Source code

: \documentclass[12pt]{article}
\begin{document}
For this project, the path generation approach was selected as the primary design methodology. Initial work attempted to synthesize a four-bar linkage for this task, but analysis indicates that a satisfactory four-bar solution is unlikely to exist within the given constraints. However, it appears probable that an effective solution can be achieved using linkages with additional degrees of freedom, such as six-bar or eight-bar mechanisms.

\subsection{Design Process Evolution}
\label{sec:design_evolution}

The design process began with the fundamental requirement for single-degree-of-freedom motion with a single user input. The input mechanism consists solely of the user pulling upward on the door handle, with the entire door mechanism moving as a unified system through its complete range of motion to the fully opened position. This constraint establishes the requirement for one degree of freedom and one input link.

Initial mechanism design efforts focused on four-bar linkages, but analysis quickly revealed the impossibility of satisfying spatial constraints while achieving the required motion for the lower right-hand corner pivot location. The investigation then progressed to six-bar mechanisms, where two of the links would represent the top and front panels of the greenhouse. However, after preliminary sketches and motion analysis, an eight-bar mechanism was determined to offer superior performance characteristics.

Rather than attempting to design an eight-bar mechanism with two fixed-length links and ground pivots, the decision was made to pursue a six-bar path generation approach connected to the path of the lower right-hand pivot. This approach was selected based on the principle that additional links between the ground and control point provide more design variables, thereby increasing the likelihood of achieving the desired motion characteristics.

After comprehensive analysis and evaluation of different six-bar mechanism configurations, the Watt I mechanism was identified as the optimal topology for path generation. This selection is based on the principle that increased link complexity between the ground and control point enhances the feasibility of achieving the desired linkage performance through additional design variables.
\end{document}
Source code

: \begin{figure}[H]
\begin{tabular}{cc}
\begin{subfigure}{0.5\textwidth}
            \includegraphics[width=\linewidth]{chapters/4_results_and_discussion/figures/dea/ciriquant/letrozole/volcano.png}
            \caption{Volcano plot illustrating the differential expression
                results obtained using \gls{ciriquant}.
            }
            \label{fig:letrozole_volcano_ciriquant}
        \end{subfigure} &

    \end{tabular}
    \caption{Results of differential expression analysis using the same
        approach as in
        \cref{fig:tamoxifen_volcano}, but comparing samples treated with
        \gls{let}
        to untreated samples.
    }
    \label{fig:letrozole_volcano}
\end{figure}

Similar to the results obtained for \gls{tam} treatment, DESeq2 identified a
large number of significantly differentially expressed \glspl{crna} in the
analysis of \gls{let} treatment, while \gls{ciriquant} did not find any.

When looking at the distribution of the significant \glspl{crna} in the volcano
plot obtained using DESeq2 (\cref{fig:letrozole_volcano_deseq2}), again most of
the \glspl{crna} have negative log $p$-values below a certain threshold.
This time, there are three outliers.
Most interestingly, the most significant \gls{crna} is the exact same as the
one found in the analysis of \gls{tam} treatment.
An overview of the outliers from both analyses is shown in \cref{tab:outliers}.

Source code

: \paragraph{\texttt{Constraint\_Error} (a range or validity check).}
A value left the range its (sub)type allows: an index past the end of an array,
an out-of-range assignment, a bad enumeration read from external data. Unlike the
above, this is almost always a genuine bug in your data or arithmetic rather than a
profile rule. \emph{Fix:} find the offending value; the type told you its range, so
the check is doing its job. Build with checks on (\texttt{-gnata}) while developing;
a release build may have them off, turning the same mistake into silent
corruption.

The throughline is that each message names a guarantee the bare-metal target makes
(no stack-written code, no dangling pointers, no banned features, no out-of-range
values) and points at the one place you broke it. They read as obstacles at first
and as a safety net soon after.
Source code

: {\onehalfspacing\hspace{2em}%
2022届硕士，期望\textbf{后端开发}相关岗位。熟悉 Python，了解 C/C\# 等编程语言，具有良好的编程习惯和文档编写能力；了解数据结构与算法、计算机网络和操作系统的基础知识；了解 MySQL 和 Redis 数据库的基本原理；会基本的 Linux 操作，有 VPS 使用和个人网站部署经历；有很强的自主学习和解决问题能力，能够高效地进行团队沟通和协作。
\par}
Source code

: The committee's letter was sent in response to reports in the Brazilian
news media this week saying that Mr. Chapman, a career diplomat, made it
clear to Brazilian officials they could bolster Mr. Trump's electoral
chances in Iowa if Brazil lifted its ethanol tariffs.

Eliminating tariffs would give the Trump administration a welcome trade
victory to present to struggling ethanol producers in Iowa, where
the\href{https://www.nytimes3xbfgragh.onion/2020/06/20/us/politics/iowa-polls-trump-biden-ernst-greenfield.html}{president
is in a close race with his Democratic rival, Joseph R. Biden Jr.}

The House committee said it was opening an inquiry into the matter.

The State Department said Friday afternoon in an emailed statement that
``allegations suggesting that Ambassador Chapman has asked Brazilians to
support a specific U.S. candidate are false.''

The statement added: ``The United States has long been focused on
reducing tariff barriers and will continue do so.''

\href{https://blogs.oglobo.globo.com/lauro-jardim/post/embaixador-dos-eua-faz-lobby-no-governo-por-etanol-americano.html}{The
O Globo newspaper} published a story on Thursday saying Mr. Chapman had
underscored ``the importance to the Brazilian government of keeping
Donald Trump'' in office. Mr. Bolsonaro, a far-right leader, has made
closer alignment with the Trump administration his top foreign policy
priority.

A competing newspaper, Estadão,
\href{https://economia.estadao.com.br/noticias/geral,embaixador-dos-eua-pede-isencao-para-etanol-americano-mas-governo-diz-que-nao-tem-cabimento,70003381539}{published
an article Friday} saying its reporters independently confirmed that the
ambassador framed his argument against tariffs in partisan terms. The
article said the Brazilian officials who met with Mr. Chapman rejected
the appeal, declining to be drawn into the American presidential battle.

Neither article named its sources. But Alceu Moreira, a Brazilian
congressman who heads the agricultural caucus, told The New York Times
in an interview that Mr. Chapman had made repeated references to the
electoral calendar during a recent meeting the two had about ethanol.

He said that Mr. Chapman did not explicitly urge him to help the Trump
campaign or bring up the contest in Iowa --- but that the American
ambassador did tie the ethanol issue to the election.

__Task prompt__
Starting with the line with "After comprehensive analysis" above and going on through the line with "results obtained using", transcribe every line exactly, both ends included, and add nothing.

__Answer space__
After comprehensive analysis and evaluation of different six-bar mechanism configurations, the Watt I mechanism was identified as the optimal topology for path generation. This selection is based on the principle that increased link complexity between the ground and control point enhances the feasibility of achieving the desired linkage performance through additional design variables.
\end{document}
Source code

: \begin{figure}[H]
\begin{tabular}{cc}
\begin{subfigure}{0.5\textwidth}
            \includegraphics[width=\linewidth]{chapters/4_results_and_discussion/figures/dea/ciriquant/letrozole/volcano.png}
            \caption{Volcano plot illustrating the differential expression
                results obtained using \gls{ciriquant}.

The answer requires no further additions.